Dimensions overall: 35.2 x 27.3 cm (13 7/8 x 10 3/4 in.) Original IAD Object: 25" long; 21 1/2" high

Curator: Before us is a watercolor drawing by Joseph Rothenberg, dating from about 1937, titled "Wall Paper." Editor: My first thought is how much the cool tones give a sense of calm, but the organic pattern also suggests a latent energy, doesn't it? Curator: It's interesting to think of this work within the broader context of design in the 1930s. Wallpaper became increasingly accessible, and its aesthetic power in shaping domestic space gained greater cultural recognition. Here we can examine how art became enmeshed with daily life. Editor: And thinking of the wallpaper itself, the technique used with watercolor. You know, the artist had to have controlled that bleeding pigment quite meticulously to get those crisp lines around the main forms while allowing a delicate texture in the background, the mark of craft, a pattern meant for mass reproduction born of close, attentive labor. Curator: The design strikes me as deliberately ambiguous, caught between abstraction and nature, much like many public works from this period which often incorporated abstracted forms into more conventional artistic elements.
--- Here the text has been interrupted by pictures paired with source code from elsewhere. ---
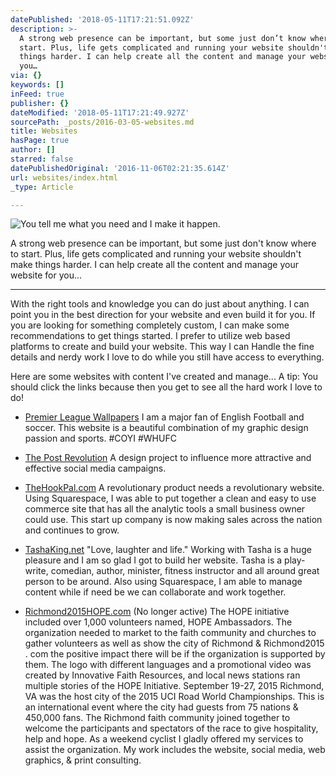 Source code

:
 ```yaml
---
datePublished: '2018-05-11T17:21:51.092Z'
description: >-
  A strong web presence can be important, but some just don’t know where to
  start. Plus, life gets complicated and running your website shouldn't make
  things harder. I can help create all the content and manage your website for
  you…
via: {}
keywords: []
inFeed: true
publisher: {}
dateModified: '2018-05-11T17:21:49.927Z'
sourcePath: _posts/2016-03-05-websites.md
title: Websites
hasPage: true
author: []
starred: false
datePublishedOriginal: '2016-11-06T02:21:35.614Z'
url: websites/index.html
_type: Article

---
```

![You tell me what you need and I make it happen.](https://s3-us-west-2.amazonaws.com/the-grid-img/p/77613dcfea25b2328204e021edfd7d3ad3826a7e.jpg)

A strong web presence can be important, but some just don't know where to start. Plus, life gets complicated and running your website shouldn't make things harder. I can help create all the content and manage your website for you...

---

With the right tools and knowledge you can do just about anything. I can point you in the best direction for your website and even build it for you. If you are looking for something completely custom, I can make some recommendations to get things started. I prefer to utilize web based platforms to create and build your website. This way I can Handle the fine details and nerdy work I love to do while you still have access to everything.

Here are some websites with content I've created and manage... A tip: You should click the links because then you get to see all the hard work I love to do!

* [Premier League Wallpapers][0] I am a major fan of English Football and soccer. This website is a beautiful combination of my graphic design passion and sports. \#COYI \#WHUFC

* [The Post Revolution][1] A design project to influence more attractive and effective social media campaigns.

* [TheHookPal.com][2] A revolutionary product needs a revolutionary website. Using Squarespace, I was able to put together a clean and easy to use commerce site that has all the analytic tools a small business owner could use. This start up company is now making sales across the nation and continues to grow.
* [TashaKing.net][3] "Love, laughter and life." Working with Tasha is a huge pleasure and I am so glad I got to build her website. Tasha is a play-write, comedian, author, minister, fitness instructor and all around great person to be around. Also using Squarespace, I am able to manage content while if need be we can collaborate and work together.
* [Richmond2015HOPE.com][4] (No longer active) The HOPE initiative included over 1,000 volunteers named, HOPE Ambassadors. The organization needed to market to the faith community and churches to gather volunteers as well as show the city of Richmond & Richmond2015 . com the positive impact there will be if the organization is supported by them. The logo with different languages and a promotional video was created by Innovative Faith Resources, and local news stations ran multiple stories of the HOPE Initiative. September 19-27, 2015 Richmond, VA was the host city of the 2015 UCI Road World Championships. This is an international event where the city had guests from 75 nations & 450,000 fans. The Richmond faith community joined together to welcome the participants and spectators of the race to give hospitality, help and hope. As a weekend cyclist I gladly offered my services to assist the organization. My work includes the website, social media, web graphics, & print consulting.

[0]: http://premierleaguewallpapers.circlepress.design/
[1]: http://thegrid.ai/postrevolution/
[2]: http://www.thehookpal.com/
[3]: http://www.tashaking.net/
[4]: http://Richmond2015HOPE.com/ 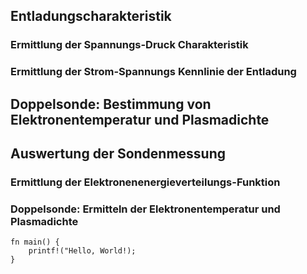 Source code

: ## Entladungscharakteristik

### Ermittlung der Spannungs-Druck Charakteristik

### Ermittlung der Strom-Spannungs Kennlinie der Entladung

## Doppelsonde: Bestimmung von Elektronentemperatur und Plasmadichte

## Auswertung der Sondenmessung

### Ermittlung der Elektronenenergieverteilungs-Funktion

### Doppelsonde: Ermitteln der Elektronentemperatur und Plasmadichte
```run-rust
fn main() {
	printf!("Hello, World!);
}
```
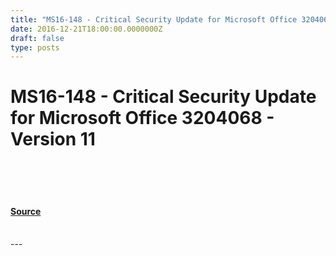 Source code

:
 ```yaml
---
title: "MS16-148 - Critical Security Update for Microsoft Office 3204068 - Version 11"
date: 2016-12-21T18:00:00.0000000Z
draft: false
type: posts
---
```

# MS16-148 - Critical Security Update for Microsoft Office 3204068 - Version 11

<br/>

<br/>

<br/>


#### [Source](https://technet.microsoft.com/en-us/library/security/MS16-148)

<br/>
---
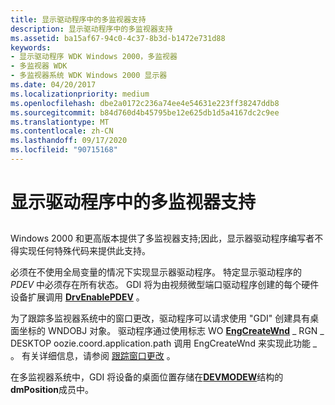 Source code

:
 ```yaml
---
title: 显示驱动程序中的多监视器支持
description: 显示驱动程序中的多监视器支持
ms.assetid: ba15af67-94c0-4c37-8b3d-b1472e731d88
keywords:
- 显示驱动程序 WDK Windows 2000，多监视器
- 多监视器 WDK
- 多监视器系统 WDK Windows 2000 显示器
ms.date: 04/20/2017
ms.localizationpriority: medium
ms.openlocfilehash: dbe2a0172c236a74ee4e54631e223ff38247ddb8
ms.sourcegitcommit: b84d760d4b45795be12e625db1d5a4167dc2c9ee
ms.translationtype: MT
ms.contentlocale: zh-CN
ms.lasthandoff: 09/17/2020
ms.locfileid: "90715168"
---
```

# <a name="multiple-monitor-support-in-the-display-driver"></a>显示驱动程序中的多监视器支持


## <span id="ddk_multiple_monitor_support_in_the_display_driver_gg"></span><span id="DDK_MULTIPLE_MONITOR_SUPPORT_IN_THE_DISPLAY_DRIVER_GG"></span>


Windows 2000 和更高版本提供了多监视器支持;因此，显示器驱动程序编写者不得实现任何特殊代码来提供此支持。

必须在不使用全局变量的情况下实现显示器驱动程序。 特定显示驱动程序的 *PDEV* 中必须存在所有状态。 GDI 将为由视频微型端口驱动程序创建的每个硬件设备扩展调用 [**DrvEnablePDEV**](/windows/win32/api/winddi/nf-winddi-drvenablepdev) 。

为了跟踪多监视器系统中的窗口更改，驱动程序可以请求使用 "GDI" 创建具有桌面坐标的 WNDOBJ 对象。 驱动程序通过使用标志 WO [**EngCreateWnd**](/windows/win32/api/winddi/nf-winddi-engcreatewnd) \_ RGN \_ DESKTOP oozie.coord.application.path 调用 EngCreateWnd 来实现此功能 \_ 。 有关详细信息，请参阅 [跟踪窗口更改](tracking-window-changes.md) 。

在多监视器系统中，GDI 将设备的桌面位置存储在[**DEVMODEW**](/windows/win32/api/wingdi/ns-wingdi-_devicemodew)结构的**dmPosition**成员中。

 

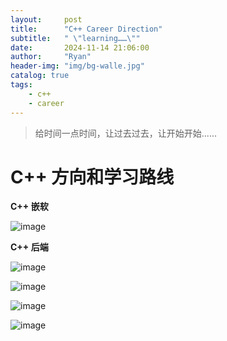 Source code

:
 ```yaml
---
layout:     post
title:      "C++ Career Direction"
subtitle:   " \"learning……\""
date:       2024-11-14 21:06:00
author:     "Ryan"
header-img: "img/bg-walle.jpg"
catalog: true
tags:
    - c++
    - career
---
```


> 给时间一点时间，让过去过去，让开始开始......

# C++ 方向和学习路线

**C++ 嵌软**

![image](https://github.com/user-attachments/assets/d664db4e-d397-4c8c-926d-ecfb3097112b)  

**C++ 后端**

![image](https://github.com/user-attachments/assets/2c7ebfa1-32e2-4241-a5c2-405a00b2f7ac)

![image](https://github.com/user-attachments/assets/03e341b8-0629-45cc-a518-f6342cd60bb1)

![image](https://github.com/user-attachments/assets/a0926be0-dc3f-4cff-aba7-c561e2731be3)

![image](https://github.com/user-attachments/assets/cf02b07a-10ca-4754-8375-cd657deee09f)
Editor: Agreed, this in-betweenness has social dimensions; by utilizing accessible naturalistic forms rendered using more avant-garde stylings it treads the line between 'high' and 'low' culture, creating accessibility but while offering an unexpected visual engagement in familiar, quotidian space. It is after all an image that’s meant to fill someone’s field of vision within a domestic setting. Curator: And what impact would such design choices have on the consumer? I believe Rothenberg may be hinting at larger themes. Perhaps a veiled comment on consumerism during the Great Depression? Or the tension between our human-made environments and nature? Editor: Or simply… decorative taste. The confluence of all these forces you described shaped and created this wallpaper. So it becomes imperative to really investigate the role labor and materials play in shaping aesthetic experience. Curator: A compelling point. Certainly an aesthetic object can carry and create an active tension, and in this instance it's a push and pull between design and accessibility that continues to invite contemplation and reassessment. Editor: I agree entirely; to understand "Wall Paper", one really has to acknowledge this complicated matrix of creation, consumption, material and technique that shapes not just its formal identity, but how such designs impact their viewer.